-- What the exercise asks --
Only the lines below starting at the one that contains "Removed setting update" and ending at the one that contains "Fixed second game" are to be reproduced, exactly and with both ends kept.
(Data for the task Opens)
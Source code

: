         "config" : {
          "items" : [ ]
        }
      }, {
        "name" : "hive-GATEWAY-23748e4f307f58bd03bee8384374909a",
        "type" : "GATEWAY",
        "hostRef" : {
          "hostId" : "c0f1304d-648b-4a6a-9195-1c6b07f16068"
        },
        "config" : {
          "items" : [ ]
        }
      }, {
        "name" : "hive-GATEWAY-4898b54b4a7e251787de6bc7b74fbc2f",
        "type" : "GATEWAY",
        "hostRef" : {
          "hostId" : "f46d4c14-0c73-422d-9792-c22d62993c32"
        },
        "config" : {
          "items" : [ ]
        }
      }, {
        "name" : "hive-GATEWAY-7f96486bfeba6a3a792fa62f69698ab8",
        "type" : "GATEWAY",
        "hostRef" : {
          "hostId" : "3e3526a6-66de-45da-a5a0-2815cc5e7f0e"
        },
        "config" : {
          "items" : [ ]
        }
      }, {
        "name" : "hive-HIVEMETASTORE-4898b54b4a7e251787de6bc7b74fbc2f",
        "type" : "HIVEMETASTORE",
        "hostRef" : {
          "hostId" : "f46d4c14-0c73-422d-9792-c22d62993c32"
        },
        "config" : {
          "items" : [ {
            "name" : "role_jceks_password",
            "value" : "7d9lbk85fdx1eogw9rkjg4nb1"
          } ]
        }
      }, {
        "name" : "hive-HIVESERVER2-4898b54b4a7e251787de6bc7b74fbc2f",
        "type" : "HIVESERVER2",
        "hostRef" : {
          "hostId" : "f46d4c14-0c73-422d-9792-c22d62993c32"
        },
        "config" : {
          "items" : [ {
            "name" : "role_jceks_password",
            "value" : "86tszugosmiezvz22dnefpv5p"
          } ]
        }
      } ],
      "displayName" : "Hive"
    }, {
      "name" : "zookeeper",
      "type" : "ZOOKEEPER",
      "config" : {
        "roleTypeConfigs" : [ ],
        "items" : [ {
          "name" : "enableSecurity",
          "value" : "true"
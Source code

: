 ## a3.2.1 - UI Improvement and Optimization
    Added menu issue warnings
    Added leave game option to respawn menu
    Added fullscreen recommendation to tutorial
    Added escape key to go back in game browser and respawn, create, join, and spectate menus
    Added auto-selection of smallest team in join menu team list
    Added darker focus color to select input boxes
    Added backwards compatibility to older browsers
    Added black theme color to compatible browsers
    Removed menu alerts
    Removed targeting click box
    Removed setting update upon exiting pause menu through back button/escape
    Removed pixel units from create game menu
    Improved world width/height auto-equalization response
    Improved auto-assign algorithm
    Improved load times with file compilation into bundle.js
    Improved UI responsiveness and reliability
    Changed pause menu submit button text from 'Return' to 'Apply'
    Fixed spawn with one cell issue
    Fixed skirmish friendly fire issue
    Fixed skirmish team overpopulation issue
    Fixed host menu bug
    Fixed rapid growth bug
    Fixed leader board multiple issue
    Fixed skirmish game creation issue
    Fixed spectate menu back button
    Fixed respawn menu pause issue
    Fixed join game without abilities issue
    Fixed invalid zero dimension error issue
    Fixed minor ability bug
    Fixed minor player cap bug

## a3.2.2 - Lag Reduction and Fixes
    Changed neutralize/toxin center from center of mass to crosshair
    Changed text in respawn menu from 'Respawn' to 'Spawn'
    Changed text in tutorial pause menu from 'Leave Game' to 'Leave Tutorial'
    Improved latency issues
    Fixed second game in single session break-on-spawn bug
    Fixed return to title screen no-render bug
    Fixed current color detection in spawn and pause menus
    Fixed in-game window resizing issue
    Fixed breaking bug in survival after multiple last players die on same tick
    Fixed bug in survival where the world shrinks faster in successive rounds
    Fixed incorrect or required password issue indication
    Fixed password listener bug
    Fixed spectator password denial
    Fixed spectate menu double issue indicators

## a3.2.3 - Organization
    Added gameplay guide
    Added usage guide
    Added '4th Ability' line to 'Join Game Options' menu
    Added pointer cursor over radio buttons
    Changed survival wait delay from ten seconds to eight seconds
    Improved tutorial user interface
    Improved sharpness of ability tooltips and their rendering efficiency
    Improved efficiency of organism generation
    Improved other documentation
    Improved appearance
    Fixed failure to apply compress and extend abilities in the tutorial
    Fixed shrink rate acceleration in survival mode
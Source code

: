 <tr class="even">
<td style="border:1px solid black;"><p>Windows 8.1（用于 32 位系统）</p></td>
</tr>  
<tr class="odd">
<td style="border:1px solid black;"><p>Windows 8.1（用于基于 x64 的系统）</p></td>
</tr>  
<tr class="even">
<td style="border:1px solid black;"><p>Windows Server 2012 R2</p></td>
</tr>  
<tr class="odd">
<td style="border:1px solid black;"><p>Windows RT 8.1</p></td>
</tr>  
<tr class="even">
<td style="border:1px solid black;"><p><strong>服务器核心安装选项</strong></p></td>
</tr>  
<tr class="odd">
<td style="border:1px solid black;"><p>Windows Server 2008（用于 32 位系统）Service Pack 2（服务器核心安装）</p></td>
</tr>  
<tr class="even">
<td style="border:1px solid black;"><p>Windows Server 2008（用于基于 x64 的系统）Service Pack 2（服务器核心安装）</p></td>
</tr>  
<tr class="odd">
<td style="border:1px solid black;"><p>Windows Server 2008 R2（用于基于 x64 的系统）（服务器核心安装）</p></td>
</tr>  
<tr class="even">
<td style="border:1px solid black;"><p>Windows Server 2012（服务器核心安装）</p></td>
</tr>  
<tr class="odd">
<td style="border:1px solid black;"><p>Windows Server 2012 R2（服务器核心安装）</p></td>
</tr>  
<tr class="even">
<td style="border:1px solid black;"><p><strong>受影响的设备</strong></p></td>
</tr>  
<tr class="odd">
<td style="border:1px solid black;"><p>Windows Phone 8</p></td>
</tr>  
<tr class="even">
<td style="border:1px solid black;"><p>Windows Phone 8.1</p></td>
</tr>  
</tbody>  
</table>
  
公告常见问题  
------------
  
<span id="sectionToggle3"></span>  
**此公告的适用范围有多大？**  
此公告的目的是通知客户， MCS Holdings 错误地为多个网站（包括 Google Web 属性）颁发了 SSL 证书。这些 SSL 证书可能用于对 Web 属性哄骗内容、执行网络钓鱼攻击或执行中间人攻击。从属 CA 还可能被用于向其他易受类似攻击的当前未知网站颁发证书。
(Data for the task Closes)
-- Written response --
    Removed setting update upon exiting pause menu through back button/escape
    Removed pixel units from create game menu
    Improved world width/height auto-equalization response
    Improved auto-assign algorithm
    Improved load times with file compilation into bundle.js
    Improved UI responsiveness and reliability
    Changed pause menu submit button text from 'Return' to 'Apply'
    Fixed spawn with one cell issue
    Fixed skirmish friendly fire issue
    Fixed skirmish team overpopulation issue
    Fixed host menu bug
    Fixed rapid growth bug
    Fixed leader board multiple issue
    Fixed skirmish game creation issue
    Fixed spectate menu back button
    Fixed respawn menu pause issue
    Fixed join game without abilities issue
    Fixed invalid zero dimension error issue
    Fixed minor ability bug
    Fixed minor player cap bug

## a3.2.2 - Lag Reduction and Fixes
    Changed neutralize/toxin center from center of mass to crosshair
    Changed text in respawn menu from 'Respawn' to 'Spawn'
    Changed text in tutorial pause menu from 'Leave Game' to 'Leave Tutorial'
    Improved latency issues
    Fixed second game in single session break-on-spawn bug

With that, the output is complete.